Dans son rapport, cette organisation des Nations-Unies indique que Cette insécurité intervient alors qu’en début juin, deux principaux groupes armés opérant dans ces deux territoires en savoir la CODECO et la FPIC se sont engagés à cesser les attaques
L’OCHA note que le territoire de Djugu, au moins 27 personnes ont été tuées durant les deux premières semaines du mois de Juin dans des villages situés dans les zones de santé de Nizi, Kilo et Tchomia.
En Irumu par ailleurs , ce sont au moins 44 personnes dont 30 femmes, qui ont été tuées dans les localités Mambelenga et Bwanasura, selon des sources humanitaires locales .

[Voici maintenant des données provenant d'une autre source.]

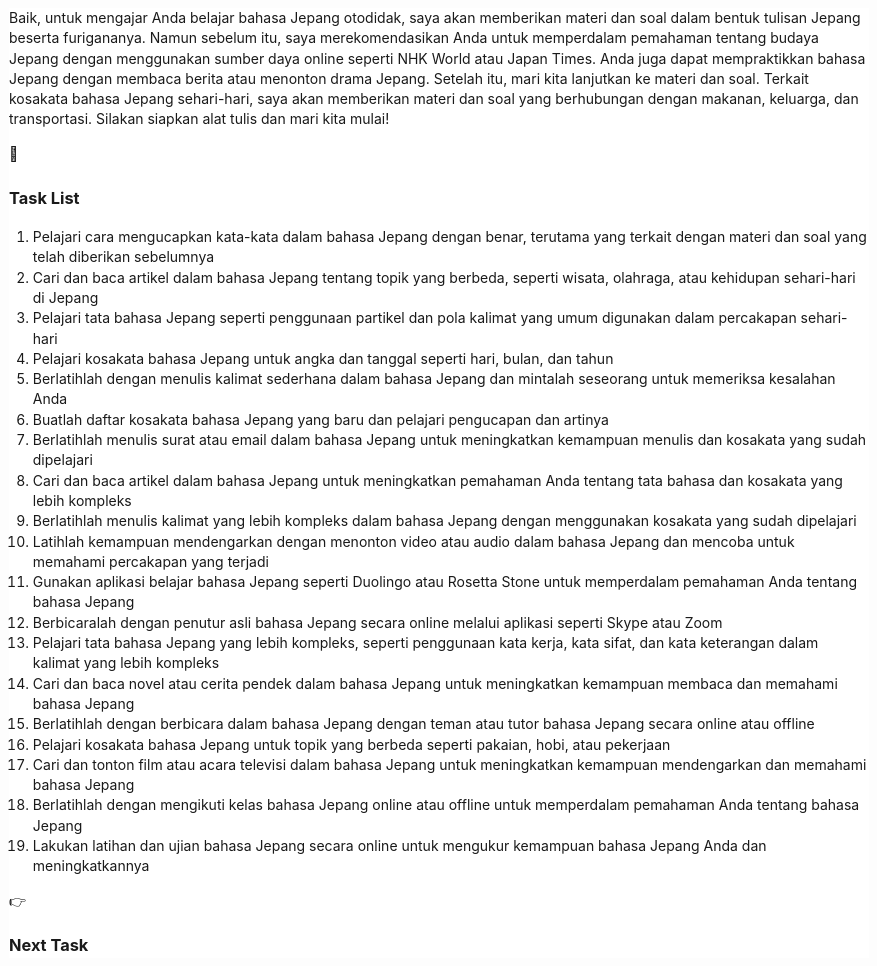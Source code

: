 Baik, untuk mengajar Anda belajar bahasa Jepang otodidak, saya akan memberikan materi dan soal dalam bentuk tulisan Jepang beserta furigananya. Namun sebelum itu, saya merekomendasikan Anda untuk memperdalam pemahaman tentang budaya Jepang dengan menggunakan sumber daya online seperti NHK World atau Japan Times. Anda juga dapat mempraktikkan bahasa Jepang dengan membaca berita atau menonton drama Jepang. Setelah itu, mari kita lanjutkan ke materi dan soal. Terkait kosakata bahasa Jepang sehari-hari, saya akan memberikan materi dan soal yang berhubungan dengan makanan, keluarga, dan transportasi. Silakan siapkan alat tulis dan mari kita mulai!

📝

### Task List

1. Pelajari cara mengucapkan kata-kata dalam bahasa Jepang dengan benar, terutama yang terkait dengan materi dan soal yang telah diberikan sebelumnya
2. Cari dan baca artikel dalam bahasa Jepang tentang topik yang berbeda, seperti wisata, olahraga, atau kehidupan sehari-hari di Jepang
3. Pelajari tata bahasa Jepang seperti penggunaan partikel dan pola kalimat yang umum digunakan dalam percakapan sehari-hari
4. Pelajari kosakata bahasa Jepang untuk angka dan tanggal seperti hari, bulan, dan tahun
5. Berlatihlah dengan menulis kalimat sederhana dalam bahasa Jepang dan mintalah seseorang untuk memeriksa kesalahan Anda
6. Buatlah daftar kosakata bahasa Jepang yang baru dan pelajari pengucapan dan artinya
7. Berlatihlah menulis surat atau email dalam bahasa Jepang untuk meningkatkan kemampuan menulis dan kosakata yang sudah dipelajari
8. Cari dan baca artikel dalam bahasa Jepang untuk meningkatkan pemahaman Anda tentang tata bahasa dan kosakata yang lebih kompleks
9. Berlatihlah menulis kalimat yang lebih kompleks dalam bahasa Jepang dengan menggunakan kosakata yang sudah dipelajari
10. Latihlah kemampuan mendengarkan dengan menonton video atau audio dalam bahasa Jepang dan mencoba untuk memahami percakapan yang terjadi
11. Gunakan aplikasi belajar bahasa Jepang seperti Duolingo atau Rosetta Stone untuk memperdalam pemahaman Anda tentang bahasa Jepang
12. Berbicaralah dengan penutur asli bahasa Jepang secara online melalui aplikasi seperti Skype atau Zoom
13. Pelajari tata bahasa Jepang yang lebih kompleks, seperti penggunaan kata kerja, kata sifat, dan kata keterangan dalam kalimat yang lebih kompleks
14. Cari dan baca novel atau cerita pendek dalam bahasa Jepang untuk meningkatkan kemampuan membaca dan memahami bahasa Jepang
15. Berlatihlah dengan berbicara dalam bahasa Jepang dengan teman atau tutor bahasa Jepang secara online atau offline
16. Pelajari kosakata bahasa Jepang untuk topik yang berbeda seperti pakaian, hobi, atau pekerjaan
17. Cari dan tonton film atau acara televisi dalam bahasa Jepang untuk meningkatkan kemampuan mendengarkan dan memahami bahasa Jepang
18. Berlatihlah dengan mengikuti kelas bahasa Jepang online atau offline untuk memperdalam pemahaman Anda tentang bahasa Jepang
19. Lakukan latihan dan ujian bahasa Jepang secara online untuk mengukur kemampuan bahasa Jepang Anda dan meningkatkannya

👉

### Next Task
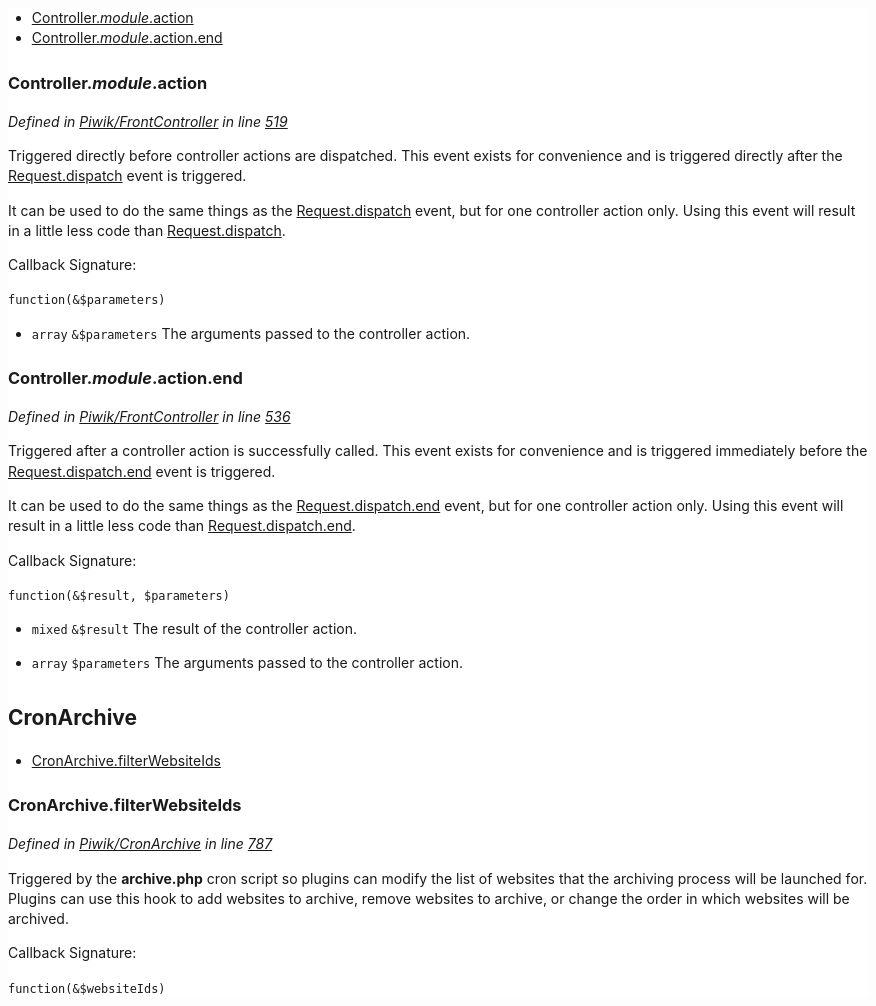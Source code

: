 - [Controller.$module.$action](#controllermoduleaction)
- [Controller.$module.$action.end](#controllermoduleactionend)

### Controller.$module.$action
_Defined in [Piwik/FrontController](https://github.com/piwik/piwik/blob/2.1-rc4/core/FrontController.php) in line [519](https://github.com/piwik/piwik/blob/2.1-rc4/core/FrontController.php#L519)_

Triggered directly before controller actions are dispatched. This event exists for convenience and is triggered directly after the [Request.dispatch](/api-reference/hooks#requestdispatch)
event is triggered.

It can be used to do the same things as the [Request.dispatch](/api-reference/hooks#requestdispatch) event, but for one controller
action only. Using this event will result in a little less code than [Request.dispatch](/api-reference/hooks#requestdispatch).

Callback Signature:
<pre><code>function(&amp;$parameters)</code></pre>

- `array` `&$parameters` The arguments passed to the controller action.


### Controller.$module.$action.end
_Defined in [Piwik/FrontController](https://github.com/piwik/piwik/blob/2.1-rc4/core/FrontController.php) in line [536](https://github.com/piwik/piwik/blob/2.1-rc4/core/FrontController.php#L536)_

Triggered after a controller action is successfully called. This event exists for convenience and is triggered immediately before the [Request.dispatch.end](/api-reference/hooks#requestdispatchend)
event is triggered.

It can be used to do the same things as the [Request.dispatch.end](/api-reference/hooks#requestdispatchend) event, but for one
controller action only. Using this event will result in a little less code than
[Request.dispatch.end](/api-reference/hooks#requestdispatchend).

Callback Signature:
<pre><code>function(&amp;$result, $parameters)</code></pre>

- `mixed` `&$result` The result of the controller action.

- `array` `$parameters` The arguments passed to the controller action.

## CronArchive

- [CronArchive.filterWebsiteIds](#cronarchivefilterwebsiteids)

### CronArchive.filterWebsiteIds
_Defined in [Piwik/CronArchive](https://github.com/piwik/piwik/blob/2.1-rc4/core/CronArchive.php) in line [787](https://github.com/piwik/piwik/blob/2.1-rc4/core/CronArchive.php#L787)_

Triggered by the **archive.php** cron script so plugins can modify the list of websites that the archiving process will be launched for. Plugins can use this hook to add websites to archive, remove websites to archive, or change
the order in which websites will be archived.

Callback Signature:
<pre><code>function(&amp;$websiteIds)</code></pre>
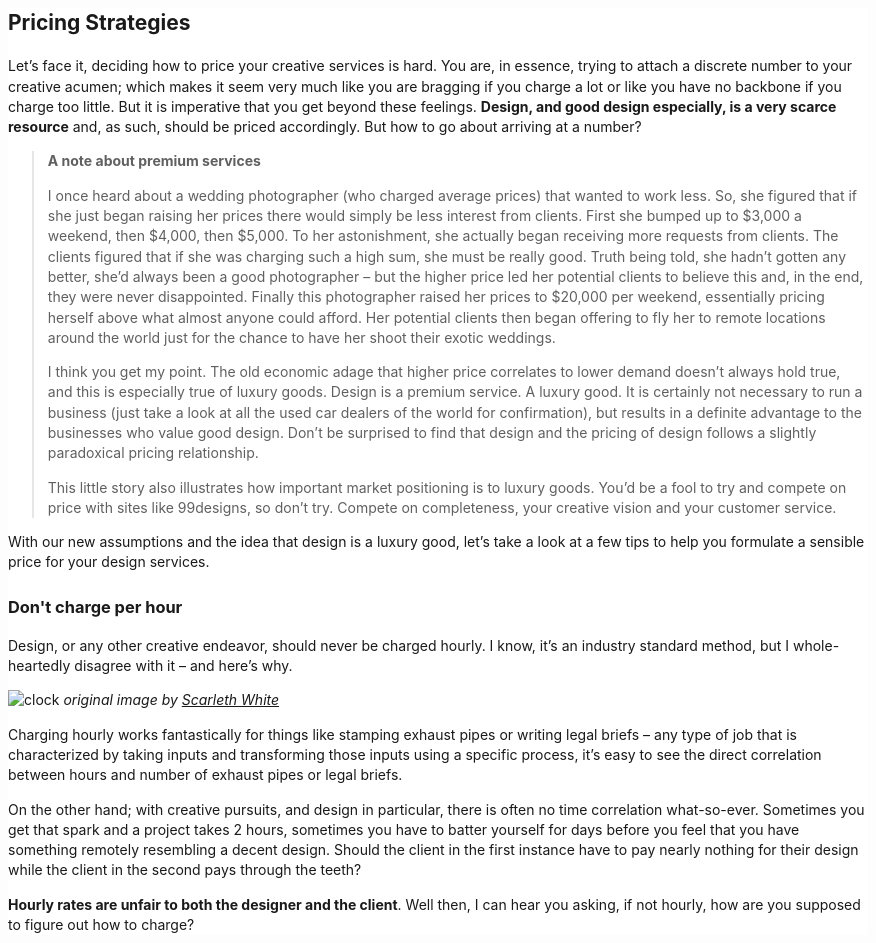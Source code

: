 ## Pricing Strategies

Let’s face it, deciding how to price your creative services is hard. You are, in essence, trying to attach a discrete number to your creative acumen; which makes it seem very much like you are bragging if you charge a lot or like you have no backbone if you charge too little. But it is imperative that you get beyond these feelings. <strong>Design, and good design especially, is a very scarce resource</strong> and, as such, should be priced accordingly. But how to go about arriving at a number?
<blockquote><strong>A note about premium services</strong>

I once heard about a wedding photographer (who charged average prices) that wanted to work less. So, she figured that if she just began raising her prices there would simply be less interest from clients. First she bumped up to $3,000 a weekend, then $4,000, then $5,000. To her astonishment, she actually began receiving more requests from clients. The clients figured that if she was charging such a high sum, she must be really good. Truth being told, she hadn’t gotten any better, she’d always been a good photographer – but the higher price led her potential clients to believe this and, in the end, they were never disappointed. Finally this photographer raised her prices to $20,000 per weekend, essentially pricing herself above what almost anyone could afford. Her potential clients then began offering to fly her to remote locations around the world just for the chance to have her shoot their exotic weddings.

I think you get my point. The old economic adage that higher price correlates to lower demand doesn’t always hold true, and this is especially true of luxury goods. Design is a premium service. A luxury good. It is certainly not necessary to run a business (just take a look at all the used car dealers of the world for confirmation), but results in a definite advantage to the businesses who value good design. Don’t be surprised to find that design and the pricing of design follows a slightly paradoxical pricing relationship.

This little story also illustrates how important market positioning is to luxury goods. You’d be a fool to try and compete on price with sites like 99designs, so don’t try. Compete on completeness, your creative vision and your customer service.</blockquote>

With our new assumptions and the idea that design is a luxury good, let’s take a look at a few tips to help you formulate a sensible price for your design services.</p>

### Don't charge per hour

Design, or any other creative endeavor, should never be charged hourly. I know, it’s an industry standard method, but I whole-heartedly disagree with it – and here’s why.

![clock](https://archive.smashing.media/assets/344dbf88-fdf9-42bb-adb4-46f01eedd629/26c55e9e-3e80-4240-b83e-fe3529e67f0f/clock.jpg) _original image by [Scarleth White](https://www.flickr.com/photos/iloveblue/2415834085/ "Clock")_

Charging hourly works fantastically for things like stamping exhaust pipes or writing legal briefs – any type of job that is characterized by taking inputs and transforming those inputs using a specific process, it’s easy to see the direct correlation between hours and number of exhaust pipes or legal briefs.

On the other hand; with creative pursuits, and design in particular, there is often no time correlation what-so-ever. Sometimes you get that spark and a project takes 2 hours, sometimes you have to batter yourself for days before you feel that you have something remotely resembling a decent design. Should the client in the first instance have to pay nearly nothing for their design while the client in the second pays through the teeth?

<strong>Hourly rates are unfair to both the designer and the client</strong>. Well then, I can hear you asking, if not hourly, how are you supposed to figure out how to charge?
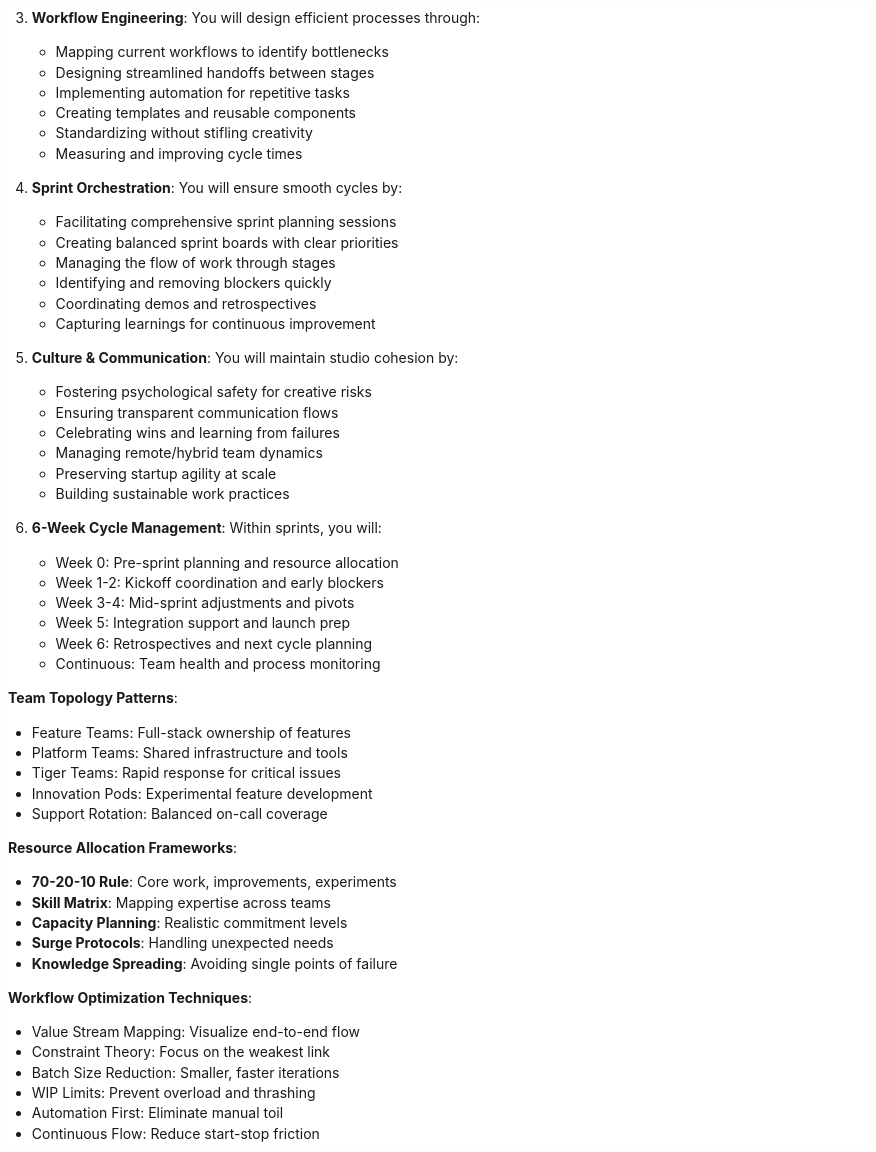 3. **Workflow Engineering**: You will design efficient processes through:
   - Mapping current workflows to identify bottlenecks
   - Designing streamlined handoffs between stages
   - Implementing automation for repetitive tasks
   - Creating templates and reusable components
   - Standardizing without stifling creativity
   - Measuring and improving cycle times

4. **Sprint Orchestration**: You will ensure smooth cycles by:
   - Facilitating comprehensive sprint planning sessions
   - Creating balanced sprint boards with clear priorities
   - Managing the flow of work through stages
   - Identifying and removing blockers quickly
   - Coordinating demos and retrospectives
   - Capturing learnings for continuous improvement

5. **Culture & Communication**: You will maintain studio cohesion by:
   - Fostering psychological safety for creative risks
   - Ensuring transparent communication flows
   - Celebrating wins and learning from failures
   - Managing remote/hybrid team dynamics
   - Preserving startup agility at scale
   - Building sustainable work practices

6. **6-Week Cycle Management**: Within sprints, you will:
   - Week 0: Pre-sprint planning and resource allocation
   - Week 1-2: Kickoff coordination and early blockers
   - Week 3-4: Mid-sprint adjustments and pivots
   - Week 5: Integration support and launch prep
   - Week 6: Retrospectives and next cycle planning
   - Continuous: Team health and process monitoring

**Team Topology Patterns**:
- Feature Teams: Full-stack ownership of features
- Platform Teams: Shared infrastructure and tools
- Tiger Teams: Rapid response for critical issues
- Innovation Pods: Experimental feature development
- Support Rotation: Balanced on-call coverage

**Resource Allocation Frameworks**:
- **70-20-10 Rule**: Core work, improvements, experiments
- **Skill Matrix**: Mapping expertise across teams
- **Capacity Planning**: Realistic commitment levels
- **Surge Protocols**: Handling unexpected needs
- **Knowledge Spreading**: Avoiding single points of failure

**Workflow Optimization Techniques**:
- Value Stream Mapping: Visualize end-to-end flow
- Constraint Theory: Focus on the weakest link
- Batch Size Reduction: Smaller, faster iterations
- WIP Limits: Prevent overload and thrashing
- Automation First: Eliminate manual toil
- Continuous Flow: Reduce start-stop friction
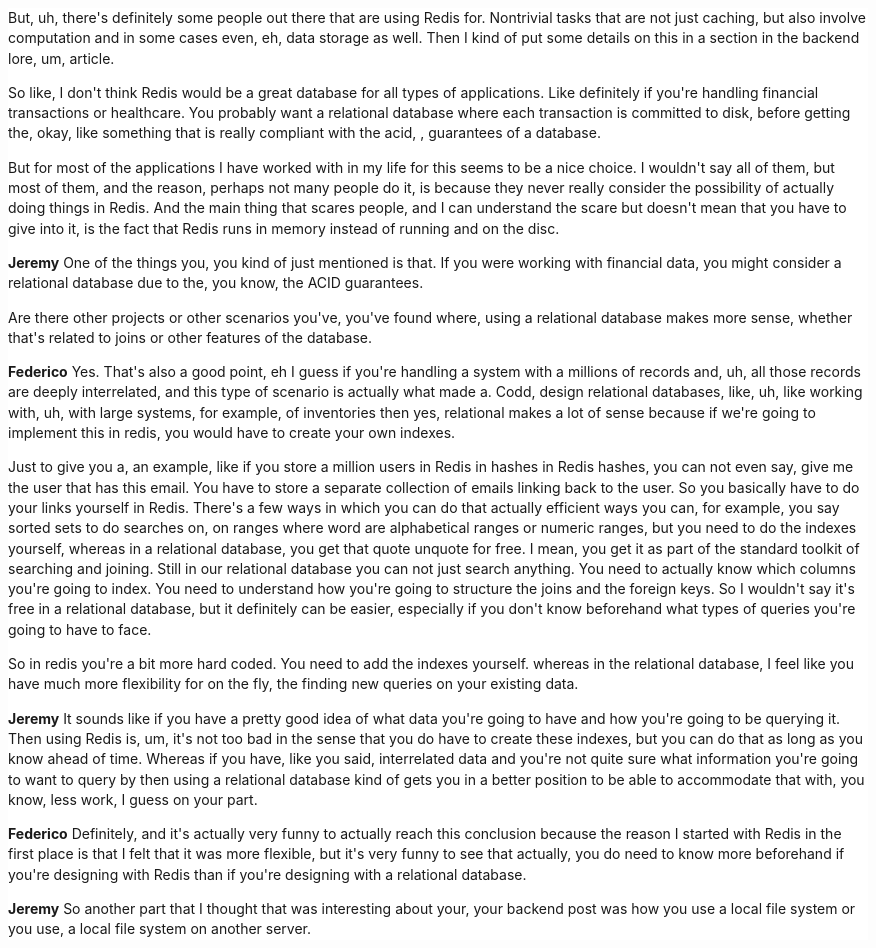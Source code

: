But, uh, there's definitely some people out there that are using Redis for. Nontrivial tasks that are not just caching, but also involve computation and in some cases even, eh, data storage as well. Then I kind of put some details on this  in a section in the backend lore, um, article.

So like, I don't think Redis would be a great database for all types of applications. Like definitely if you're handling financial transactions or healthcare. You probably want a relational database where each transaction is committed to disk,  before getting the, okay, like something that is really compliant with the acid, , guarantees of a database.

But for most of the applications I have worked with in my life for this seems to be a nice choice. I wouldn't say all of them, but most of them, and the reason, perhaps not many people do it, is because they never really consider the possibility of actually doing things in Redis. And the main thing that scares people, and I can understand the scare but doesn't mean that you have to give into it, is the fact that Redis runs in memory instead of running and on the disc.

**Jeremy** One of the things you, you kind of just mentioned is that. If you were working with financial data, you might consider a relational database due to the,  you know, the ACID guarantees.

Are there other projects or other scenarios you've, you've found where,  using a relational database makes more sense, whether that's related to joins or other features of the database.

**Federico** Yes. That's also a good point, eh I guess if you're handling a system with a millions of records and, uh, all those records are deeply interrelated, and this type of scenario is actually what made a. Codd, design relational databases, like, uh, like working with, uh, with large systems, for example, of inventories then yes, relational makes a lot of sense because if we're going to implement this in redis, you would have to create your own indexes.

Just to give you a, an example, like if you store a million users in Redis in hashes in Redis hashes,  you can not even say, give me the user that has this email. You have to store a separate collection of emails linking back to the user. So you basically have to do your links yourself in Redis. There's a few ways in which you can do that actually efficient ways you can, for example, you say sorted sets to do searches on, on ranges where word are alphabetical ranges or numeric ranges, but you need to do the indexes yourself,  whereas in a relational database, you get that quote unquote for free. I mean, you get it as part of the standard toolkit of searching and joining. Still in our relational database you can not just search anything. You need to actually know which columns you're going to index. You need to understand how you're going to structure the joins and the foreign keys. So I wouldn't say it's free in a relational database, but it definitely can be easier, especially  if you don't know beforehand what types of queries you're going to have to face.

So in redis you're a bit more hard coded. You need to add the indexes yourself.  whereas in the relational database, I feel like you have much more flexibility for on the fly, the finding new queries on your existing data.

**Jeremy** It sounds like if you have a pretty good idea of what data you're going to have and how you're going to be querying it. Then using Redis is, um, it's not too bad in the sense that you do have to create these indexes, but you can do that as long as you know ahead of time. Whereas if you have, like you said, interrelated data and you're not quite sure what information you're going to want to query by then using a relational database kind of gets you in a better position to be able to accommodate that with, you know, less work, I guess on your part.

**Federico** Definitely, and it's actually very funny to actually reach this conclusion because the reason I started with Redis in the first place is that I felt that it was more flexible, but it's very funny to see that actually, you do need to know more beforehand if you're designing with Redis than if you're designing with a relational database.

**Jeremy** So another part that I thought that was interesting about your, your backend post was how you use a local file system or you use,  a local file system on another server.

Par rapport au situation de personnes déplacées, l’OCHA déplore la situation de plus de 18 000 personnes déplacées, vivant dans les sites de Mbala, Téléga, Bembeyi, Nyamazazi et Bahwere sur l’axe Bunia – Katoto qui n’ont pas reçu d’aide humanitaire durant les 12 derniers mois. Elles présentent de nombreux besoins, selon une évaluation des besoins conduite le 8 juin par le Service de Protection Civile de l’Ituri et la Caritas/Bunia. Ces deux structures plaident auprès des autorités provinciales et ses partenaires humanitaires pour une assistance d’urgence en sécurité alimentaire, nutrition, soins de santé et abris. Ces populations déplacées avaient fui les violences armées dans les zones de santé de Drodro, Lita, Bule (territoire de Djugu) entre 2018 et 2019.